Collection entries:
--------------------------------
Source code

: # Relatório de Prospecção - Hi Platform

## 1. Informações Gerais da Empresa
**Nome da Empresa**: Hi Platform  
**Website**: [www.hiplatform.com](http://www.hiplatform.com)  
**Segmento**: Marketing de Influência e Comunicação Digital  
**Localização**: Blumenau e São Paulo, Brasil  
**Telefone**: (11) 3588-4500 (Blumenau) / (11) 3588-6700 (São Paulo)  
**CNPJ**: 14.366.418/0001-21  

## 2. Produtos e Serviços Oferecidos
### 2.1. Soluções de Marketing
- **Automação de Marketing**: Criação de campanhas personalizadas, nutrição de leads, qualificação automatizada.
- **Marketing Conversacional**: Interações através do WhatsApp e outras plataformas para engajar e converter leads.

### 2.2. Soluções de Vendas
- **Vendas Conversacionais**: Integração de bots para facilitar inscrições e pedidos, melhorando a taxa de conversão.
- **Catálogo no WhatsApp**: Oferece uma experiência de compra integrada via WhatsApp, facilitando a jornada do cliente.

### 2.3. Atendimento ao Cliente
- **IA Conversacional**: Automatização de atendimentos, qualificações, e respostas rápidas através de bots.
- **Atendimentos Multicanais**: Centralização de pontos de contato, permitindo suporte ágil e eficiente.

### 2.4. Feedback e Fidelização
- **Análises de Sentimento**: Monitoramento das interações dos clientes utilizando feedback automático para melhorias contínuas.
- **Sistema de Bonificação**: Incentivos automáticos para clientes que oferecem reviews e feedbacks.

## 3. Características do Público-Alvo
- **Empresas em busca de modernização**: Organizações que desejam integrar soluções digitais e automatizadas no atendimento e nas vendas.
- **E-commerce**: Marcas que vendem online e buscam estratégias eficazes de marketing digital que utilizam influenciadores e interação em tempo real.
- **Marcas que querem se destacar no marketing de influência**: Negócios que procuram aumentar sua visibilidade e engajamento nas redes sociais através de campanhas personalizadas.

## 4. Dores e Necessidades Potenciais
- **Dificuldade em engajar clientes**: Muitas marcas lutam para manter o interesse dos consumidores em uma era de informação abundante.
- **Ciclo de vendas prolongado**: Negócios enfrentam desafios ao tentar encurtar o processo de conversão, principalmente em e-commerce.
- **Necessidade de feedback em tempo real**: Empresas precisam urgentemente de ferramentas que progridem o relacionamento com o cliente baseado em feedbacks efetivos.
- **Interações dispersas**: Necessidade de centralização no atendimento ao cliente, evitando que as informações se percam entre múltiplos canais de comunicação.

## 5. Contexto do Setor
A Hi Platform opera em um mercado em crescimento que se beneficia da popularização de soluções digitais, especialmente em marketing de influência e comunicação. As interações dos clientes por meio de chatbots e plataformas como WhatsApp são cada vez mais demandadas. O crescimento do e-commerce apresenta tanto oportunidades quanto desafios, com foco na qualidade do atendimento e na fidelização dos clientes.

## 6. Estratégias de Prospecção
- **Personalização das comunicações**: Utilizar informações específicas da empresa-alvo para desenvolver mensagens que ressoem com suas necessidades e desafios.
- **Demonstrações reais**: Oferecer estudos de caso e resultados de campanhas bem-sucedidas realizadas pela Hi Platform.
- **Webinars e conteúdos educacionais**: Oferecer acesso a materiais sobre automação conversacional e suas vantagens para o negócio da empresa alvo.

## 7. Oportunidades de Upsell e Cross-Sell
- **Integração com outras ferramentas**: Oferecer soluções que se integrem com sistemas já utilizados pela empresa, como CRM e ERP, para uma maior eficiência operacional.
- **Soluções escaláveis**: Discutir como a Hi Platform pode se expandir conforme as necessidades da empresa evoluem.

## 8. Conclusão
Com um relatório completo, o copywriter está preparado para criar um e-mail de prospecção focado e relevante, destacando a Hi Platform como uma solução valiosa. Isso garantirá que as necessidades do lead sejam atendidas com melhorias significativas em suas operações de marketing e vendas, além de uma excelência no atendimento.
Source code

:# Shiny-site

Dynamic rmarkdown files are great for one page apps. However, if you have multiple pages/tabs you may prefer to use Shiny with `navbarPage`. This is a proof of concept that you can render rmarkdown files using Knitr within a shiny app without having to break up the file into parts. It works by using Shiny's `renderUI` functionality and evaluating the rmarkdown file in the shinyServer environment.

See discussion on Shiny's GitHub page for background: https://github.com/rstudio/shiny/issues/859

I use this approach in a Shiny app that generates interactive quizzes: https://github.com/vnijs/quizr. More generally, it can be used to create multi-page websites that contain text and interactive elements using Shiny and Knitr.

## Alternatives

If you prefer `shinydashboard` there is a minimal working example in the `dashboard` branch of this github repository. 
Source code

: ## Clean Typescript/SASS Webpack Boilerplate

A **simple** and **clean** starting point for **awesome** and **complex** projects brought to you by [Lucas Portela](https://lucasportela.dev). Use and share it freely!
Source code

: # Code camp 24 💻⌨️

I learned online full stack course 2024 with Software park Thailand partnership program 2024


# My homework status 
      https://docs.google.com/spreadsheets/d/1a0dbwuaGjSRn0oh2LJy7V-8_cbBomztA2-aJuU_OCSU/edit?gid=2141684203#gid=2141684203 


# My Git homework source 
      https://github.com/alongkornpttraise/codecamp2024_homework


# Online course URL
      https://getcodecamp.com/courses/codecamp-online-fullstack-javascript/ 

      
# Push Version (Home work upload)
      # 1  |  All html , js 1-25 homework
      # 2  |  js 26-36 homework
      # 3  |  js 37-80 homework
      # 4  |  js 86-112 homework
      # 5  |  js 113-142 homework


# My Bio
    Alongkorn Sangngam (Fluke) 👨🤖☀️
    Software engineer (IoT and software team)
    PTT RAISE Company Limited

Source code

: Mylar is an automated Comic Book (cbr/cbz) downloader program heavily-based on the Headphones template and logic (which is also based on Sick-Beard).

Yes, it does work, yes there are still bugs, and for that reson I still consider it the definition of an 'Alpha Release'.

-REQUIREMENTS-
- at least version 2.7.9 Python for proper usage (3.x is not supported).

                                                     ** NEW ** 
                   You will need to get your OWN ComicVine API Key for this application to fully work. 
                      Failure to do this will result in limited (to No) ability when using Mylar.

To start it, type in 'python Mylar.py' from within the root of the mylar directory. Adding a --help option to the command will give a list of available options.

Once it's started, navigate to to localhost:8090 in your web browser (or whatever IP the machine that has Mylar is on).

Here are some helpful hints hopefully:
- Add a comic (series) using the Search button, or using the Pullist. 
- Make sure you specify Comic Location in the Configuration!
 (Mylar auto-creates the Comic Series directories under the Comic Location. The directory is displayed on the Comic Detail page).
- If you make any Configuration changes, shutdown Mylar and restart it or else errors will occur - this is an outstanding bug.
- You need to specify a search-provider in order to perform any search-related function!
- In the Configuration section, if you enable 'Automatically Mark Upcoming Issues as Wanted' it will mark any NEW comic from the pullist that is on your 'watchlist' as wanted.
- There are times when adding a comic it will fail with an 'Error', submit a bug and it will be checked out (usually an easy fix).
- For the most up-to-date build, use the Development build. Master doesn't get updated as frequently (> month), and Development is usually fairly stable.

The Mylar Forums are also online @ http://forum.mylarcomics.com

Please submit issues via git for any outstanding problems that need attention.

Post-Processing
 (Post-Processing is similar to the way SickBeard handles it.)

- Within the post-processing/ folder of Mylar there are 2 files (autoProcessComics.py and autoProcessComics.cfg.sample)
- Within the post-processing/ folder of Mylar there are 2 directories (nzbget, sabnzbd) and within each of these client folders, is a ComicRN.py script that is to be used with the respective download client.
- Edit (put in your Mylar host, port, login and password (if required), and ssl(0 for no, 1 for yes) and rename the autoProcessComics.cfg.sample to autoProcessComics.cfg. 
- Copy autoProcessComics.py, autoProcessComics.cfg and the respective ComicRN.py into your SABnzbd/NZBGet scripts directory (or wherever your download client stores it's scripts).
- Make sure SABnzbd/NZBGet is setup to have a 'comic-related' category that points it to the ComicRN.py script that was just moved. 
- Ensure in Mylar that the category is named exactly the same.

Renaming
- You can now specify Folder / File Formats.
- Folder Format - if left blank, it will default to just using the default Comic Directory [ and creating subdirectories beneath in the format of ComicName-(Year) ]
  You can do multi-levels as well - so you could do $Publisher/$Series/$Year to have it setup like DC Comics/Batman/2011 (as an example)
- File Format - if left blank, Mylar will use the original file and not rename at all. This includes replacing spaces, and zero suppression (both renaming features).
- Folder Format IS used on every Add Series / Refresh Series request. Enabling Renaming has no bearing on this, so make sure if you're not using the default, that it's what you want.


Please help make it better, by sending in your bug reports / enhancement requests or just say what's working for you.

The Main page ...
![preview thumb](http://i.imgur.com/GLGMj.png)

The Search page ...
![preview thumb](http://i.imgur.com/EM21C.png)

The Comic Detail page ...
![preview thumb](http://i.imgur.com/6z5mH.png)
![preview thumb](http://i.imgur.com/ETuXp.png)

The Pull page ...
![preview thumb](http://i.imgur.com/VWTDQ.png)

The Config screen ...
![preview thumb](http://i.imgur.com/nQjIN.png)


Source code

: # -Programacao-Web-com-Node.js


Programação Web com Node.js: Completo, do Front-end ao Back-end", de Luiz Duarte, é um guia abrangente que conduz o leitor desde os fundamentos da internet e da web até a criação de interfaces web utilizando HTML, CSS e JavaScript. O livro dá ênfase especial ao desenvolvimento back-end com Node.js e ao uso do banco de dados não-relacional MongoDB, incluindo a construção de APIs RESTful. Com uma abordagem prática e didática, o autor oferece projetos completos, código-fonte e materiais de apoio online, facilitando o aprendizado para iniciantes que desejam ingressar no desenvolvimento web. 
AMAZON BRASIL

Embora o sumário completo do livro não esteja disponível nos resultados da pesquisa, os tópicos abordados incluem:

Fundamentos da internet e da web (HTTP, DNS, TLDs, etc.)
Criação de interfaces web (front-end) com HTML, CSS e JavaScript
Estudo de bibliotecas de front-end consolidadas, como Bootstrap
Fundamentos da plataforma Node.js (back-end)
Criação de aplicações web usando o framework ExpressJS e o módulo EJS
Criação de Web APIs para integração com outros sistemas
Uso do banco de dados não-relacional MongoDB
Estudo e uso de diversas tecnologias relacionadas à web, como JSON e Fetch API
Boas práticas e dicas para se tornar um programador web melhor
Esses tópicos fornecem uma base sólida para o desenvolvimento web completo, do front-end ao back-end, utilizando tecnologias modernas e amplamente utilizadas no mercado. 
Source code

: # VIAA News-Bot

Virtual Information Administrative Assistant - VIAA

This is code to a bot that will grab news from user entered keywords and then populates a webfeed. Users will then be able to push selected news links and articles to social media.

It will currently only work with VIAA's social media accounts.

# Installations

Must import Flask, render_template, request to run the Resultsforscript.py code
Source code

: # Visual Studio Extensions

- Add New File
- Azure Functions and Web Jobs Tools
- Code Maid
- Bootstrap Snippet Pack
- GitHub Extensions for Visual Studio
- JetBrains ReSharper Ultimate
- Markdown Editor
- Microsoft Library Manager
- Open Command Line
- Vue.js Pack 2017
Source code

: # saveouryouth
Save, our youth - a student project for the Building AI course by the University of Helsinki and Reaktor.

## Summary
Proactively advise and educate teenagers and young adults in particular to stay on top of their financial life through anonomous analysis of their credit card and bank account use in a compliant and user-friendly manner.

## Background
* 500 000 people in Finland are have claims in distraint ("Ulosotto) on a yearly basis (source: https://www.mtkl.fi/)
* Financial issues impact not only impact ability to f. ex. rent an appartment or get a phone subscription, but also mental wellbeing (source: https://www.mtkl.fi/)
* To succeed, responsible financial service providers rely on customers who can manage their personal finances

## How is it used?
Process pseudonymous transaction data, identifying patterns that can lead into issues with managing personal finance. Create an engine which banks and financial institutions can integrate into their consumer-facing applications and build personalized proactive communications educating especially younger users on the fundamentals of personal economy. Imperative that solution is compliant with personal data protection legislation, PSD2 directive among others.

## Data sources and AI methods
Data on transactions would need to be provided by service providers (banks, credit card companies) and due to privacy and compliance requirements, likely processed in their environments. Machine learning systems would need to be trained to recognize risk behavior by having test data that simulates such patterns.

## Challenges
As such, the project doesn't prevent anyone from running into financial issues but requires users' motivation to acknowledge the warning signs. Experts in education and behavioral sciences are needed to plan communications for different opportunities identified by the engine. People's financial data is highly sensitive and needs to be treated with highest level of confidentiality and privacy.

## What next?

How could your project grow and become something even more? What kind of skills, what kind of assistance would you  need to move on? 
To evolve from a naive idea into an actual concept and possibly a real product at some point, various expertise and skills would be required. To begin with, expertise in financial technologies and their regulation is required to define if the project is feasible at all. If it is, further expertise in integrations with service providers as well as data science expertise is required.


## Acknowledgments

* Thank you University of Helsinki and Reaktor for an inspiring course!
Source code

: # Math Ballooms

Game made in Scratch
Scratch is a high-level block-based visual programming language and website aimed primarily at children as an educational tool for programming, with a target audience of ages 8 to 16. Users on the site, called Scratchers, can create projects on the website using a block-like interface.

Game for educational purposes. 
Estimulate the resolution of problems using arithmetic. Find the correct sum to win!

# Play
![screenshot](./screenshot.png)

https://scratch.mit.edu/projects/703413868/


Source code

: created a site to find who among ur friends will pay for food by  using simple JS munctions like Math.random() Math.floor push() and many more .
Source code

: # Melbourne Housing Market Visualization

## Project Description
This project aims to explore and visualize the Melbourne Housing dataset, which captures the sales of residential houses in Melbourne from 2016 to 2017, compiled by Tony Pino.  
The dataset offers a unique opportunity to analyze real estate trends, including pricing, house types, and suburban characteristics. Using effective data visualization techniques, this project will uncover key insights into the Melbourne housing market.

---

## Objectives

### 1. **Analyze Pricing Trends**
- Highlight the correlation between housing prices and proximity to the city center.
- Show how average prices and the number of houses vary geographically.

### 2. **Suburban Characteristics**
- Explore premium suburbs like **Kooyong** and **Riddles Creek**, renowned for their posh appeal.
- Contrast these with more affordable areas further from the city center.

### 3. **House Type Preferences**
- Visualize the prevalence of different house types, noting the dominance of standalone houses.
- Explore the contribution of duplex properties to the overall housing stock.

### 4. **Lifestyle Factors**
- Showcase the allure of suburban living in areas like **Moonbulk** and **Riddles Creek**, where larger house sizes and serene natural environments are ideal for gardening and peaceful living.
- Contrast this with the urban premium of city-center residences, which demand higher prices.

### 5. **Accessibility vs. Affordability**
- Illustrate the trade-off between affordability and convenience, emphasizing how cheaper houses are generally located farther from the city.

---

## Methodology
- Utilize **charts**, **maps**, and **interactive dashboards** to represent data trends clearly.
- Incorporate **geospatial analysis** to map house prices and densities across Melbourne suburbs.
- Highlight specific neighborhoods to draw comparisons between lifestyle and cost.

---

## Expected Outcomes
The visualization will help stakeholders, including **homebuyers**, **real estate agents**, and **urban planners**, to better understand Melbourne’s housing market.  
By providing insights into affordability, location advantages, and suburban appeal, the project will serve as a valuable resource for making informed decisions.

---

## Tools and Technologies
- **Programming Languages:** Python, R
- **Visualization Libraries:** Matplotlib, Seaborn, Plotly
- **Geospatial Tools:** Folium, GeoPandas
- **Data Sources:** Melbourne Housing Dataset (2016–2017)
--------------------------------
Above are the entries. Output exactly the lines beginning with the line that has "Embora o sumário" and ending with the line that has "Boas práticas e".

Embora o sumário completo do livro não esteja disponível nos resultados da pesquisa, os tópicos abordados incluem:

Fundamentos da internet e da web (HTTP, DNS, TLDs, etc.)
Criação de interfaces web (front-end) com HTML, CSS e JavaScript
Estudo de bibliotecas de front-end consolidadas, como Bootstrap
Fundamentos da plataforma Node.js (back-end)
Criação de aplicações web usando o framework ExpressJS e o módulo EJS
Criação de Web APIs para integração com outros sistemas
Uso do banco de dados não-relacional MongoDB
Estudo e uso de diversas tecnologias relacionadas à web, como JSON e Fetch API
Boas práticas e dicas para se tornar um programador web melhor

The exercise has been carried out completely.